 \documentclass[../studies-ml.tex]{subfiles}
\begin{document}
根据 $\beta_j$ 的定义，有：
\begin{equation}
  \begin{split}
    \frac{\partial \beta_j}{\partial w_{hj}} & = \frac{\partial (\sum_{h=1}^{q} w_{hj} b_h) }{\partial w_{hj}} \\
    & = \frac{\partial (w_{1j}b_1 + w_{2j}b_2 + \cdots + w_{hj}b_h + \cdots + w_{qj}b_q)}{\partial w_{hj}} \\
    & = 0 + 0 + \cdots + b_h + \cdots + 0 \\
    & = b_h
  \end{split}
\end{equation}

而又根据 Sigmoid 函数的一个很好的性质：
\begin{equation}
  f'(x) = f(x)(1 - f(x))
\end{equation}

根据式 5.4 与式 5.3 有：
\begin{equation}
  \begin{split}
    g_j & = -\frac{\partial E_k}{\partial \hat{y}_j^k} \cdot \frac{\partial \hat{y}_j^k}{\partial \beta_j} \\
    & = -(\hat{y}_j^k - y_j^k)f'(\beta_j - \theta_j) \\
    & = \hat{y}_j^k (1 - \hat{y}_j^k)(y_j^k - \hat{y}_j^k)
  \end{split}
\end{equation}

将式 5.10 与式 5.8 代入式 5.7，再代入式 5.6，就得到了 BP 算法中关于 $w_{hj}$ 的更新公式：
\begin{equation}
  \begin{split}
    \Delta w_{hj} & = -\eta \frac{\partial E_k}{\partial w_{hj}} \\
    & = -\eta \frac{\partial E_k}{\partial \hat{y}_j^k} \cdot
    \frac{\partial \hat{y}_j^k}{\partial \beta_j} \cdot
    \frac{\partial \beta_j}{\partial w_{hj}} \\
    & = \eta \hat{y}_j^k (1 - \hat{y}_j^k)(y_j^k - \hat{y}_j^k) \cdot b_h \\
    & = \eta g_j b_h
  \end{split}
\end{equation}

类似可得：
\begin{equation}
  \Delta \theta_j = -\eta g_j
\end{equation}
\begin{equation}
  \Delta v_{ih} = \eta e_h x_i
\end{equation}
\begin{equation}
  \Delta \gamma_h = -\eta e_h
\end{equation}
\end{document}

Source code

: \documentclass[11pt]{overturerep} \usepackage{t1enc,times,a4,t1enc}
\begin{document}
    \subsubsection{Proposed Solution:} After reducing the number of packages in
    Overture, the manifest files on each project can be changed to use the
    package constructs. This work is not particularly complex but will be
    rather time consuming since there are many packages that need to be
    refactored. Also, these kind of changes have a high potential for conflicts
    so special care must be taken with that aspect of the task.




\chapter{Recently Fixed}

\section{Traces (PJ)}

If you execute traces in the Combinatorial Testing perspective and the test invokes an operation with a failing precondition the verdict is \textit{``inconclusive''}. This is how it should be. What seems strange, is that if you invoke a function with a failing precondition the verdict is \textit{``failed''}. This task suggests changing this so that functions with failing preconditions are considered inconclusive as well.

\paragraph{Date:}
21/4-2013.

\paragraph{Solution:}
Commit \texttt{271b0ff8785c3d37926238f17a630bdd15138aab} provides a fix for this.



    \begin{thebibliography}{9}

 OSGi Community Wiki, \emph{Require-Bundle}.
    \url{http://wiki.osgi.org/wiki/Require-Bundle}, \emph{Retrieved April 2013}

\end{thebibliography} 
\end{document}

▸ Directions for this task
This task calls for each line of the material that contains "thebibliography".

▸ Response box
    \begin{thebibliography}{9}
\end{thebibliography} 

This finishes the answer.